## Records shown
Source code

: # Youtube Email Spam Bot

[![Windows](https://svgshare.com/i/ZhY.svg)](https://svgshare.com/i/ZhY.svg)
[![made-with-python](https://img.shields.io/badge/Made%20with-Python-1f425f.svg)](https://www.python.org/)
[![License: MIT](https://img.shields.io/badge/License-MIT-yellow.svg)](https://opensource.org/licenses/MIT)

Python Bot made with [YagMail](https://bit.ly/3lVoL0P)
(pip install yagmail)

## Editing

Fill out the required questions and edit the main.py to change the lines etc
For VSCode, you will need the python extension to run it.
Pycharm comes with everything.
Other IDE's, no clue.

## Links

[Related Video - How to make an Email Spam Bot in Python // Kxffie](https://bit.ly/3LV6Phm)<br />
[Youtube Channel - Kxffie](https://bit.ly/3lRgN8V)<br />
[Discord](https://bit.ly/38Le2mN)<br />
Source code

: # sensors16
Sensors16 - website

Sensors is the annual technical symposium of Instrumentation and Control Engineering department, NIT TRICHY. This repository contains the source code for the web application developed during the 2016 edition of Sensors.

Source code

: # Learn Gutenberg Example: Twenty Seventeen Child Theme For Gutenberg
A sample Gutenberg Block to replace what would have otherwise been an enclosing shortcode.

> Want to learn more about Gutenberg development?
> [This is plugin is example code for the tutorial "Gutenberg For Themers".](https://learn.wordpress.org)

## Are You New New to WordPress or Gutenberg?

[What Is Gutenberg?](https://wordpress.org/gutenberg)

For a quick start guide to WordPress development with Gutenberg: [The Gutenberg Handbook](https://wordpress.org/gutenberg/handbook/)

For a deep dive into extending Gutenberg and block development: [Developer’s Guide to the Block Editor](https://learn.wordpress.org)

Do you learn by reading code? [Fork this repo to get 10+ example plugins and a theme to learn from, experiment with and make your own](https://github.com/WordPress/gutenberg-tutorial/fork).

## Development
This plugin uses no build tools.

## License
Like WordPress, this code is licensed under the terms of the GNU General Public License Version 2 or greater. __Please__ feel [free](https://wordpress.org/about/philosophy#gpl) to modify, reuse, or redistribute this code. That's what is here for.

## Try it
Type out the full listing again, exactly as given.

## Written response
Source code

: # Youtube Email Spam Bot

[![Windows](https://svgshare.com/i/ZhY.svg)](https://svgshare.com/i/ZhY.svg)
[![made-with-python](https://img.shields.io/badge/Made%20with-Python-1f425f.svg)](https://www.python.org/)
[![License: MIT](https://img.shields.io/badge/License-MIT-yellow.svg)](https://opensource.org/licenses/MIT)

Python Bot made with [YagMail](https://bit.ly/3lVoL0P)
(pip install yagmail)

## Editing

Fill out the required questions and edit the main.py to change the lines etc
For VSCode, you will need the python extension to run it.
Pycharm comes with everything.
Other IDE's, no clue.

## Links

[Related Video - How to make an Email Spam Bot in Python // Kxffie](https://bit.ly/3LV6Phm)<br />
[Youtube Channel - Kxffie](https://bit.ly/3lRgN8V)<br />
[Discord](https://bit.ly/38Le2mN)<br />
Source code

: # sensors16
Sensors16 - website

Sensors is the annual technical symposium of Instrumentation and Control Engineering department, NIT TRICHY. This repository contains the source code for the web application developed during the 2016 edition of Sensors.

Source code

: # Learn Gutenberg Example: Twenty Seventeen Child Theme For Gutenberg
A sample Gutenberg Block to replace what would have otherwise been an enclosing shortcode.

> Want to learn more about Gutenberg development?
> [This is plugin is example code for the tutorial "Gutenberg For Themers".](https://learn.wordpress.org)

## Are You New New to WordPress or Gutenberg?

[What Is Gutenberg?](https://wordpress.org/gutenberg)

For a quick start guide to WordPress development with Gutenberg: [The Gutenberg Handbook](https://wordpress.org/gutenberg/handbook/)

For a deep dive into extending Gutenberg and block development: [Developer’s Guide to the Block Editor](https://learn.wordpress.org)

Do you learn by reading code? [Fork this repo to get 10+ example plugins and a theme to learn from, experiment with and make your own](https://github.com/WordPress/gutenberg-tutorial/fork).

## Development
This plugin uses no build tools.

## License
Like WordPress, this code is licensed under the terms of the GNU General Public License Version 2 or greater. __Please__ feel [free](https://wordpress.org/about/philosophy#gpl) to modify, reuse, or redistribute this code. That's what is here for.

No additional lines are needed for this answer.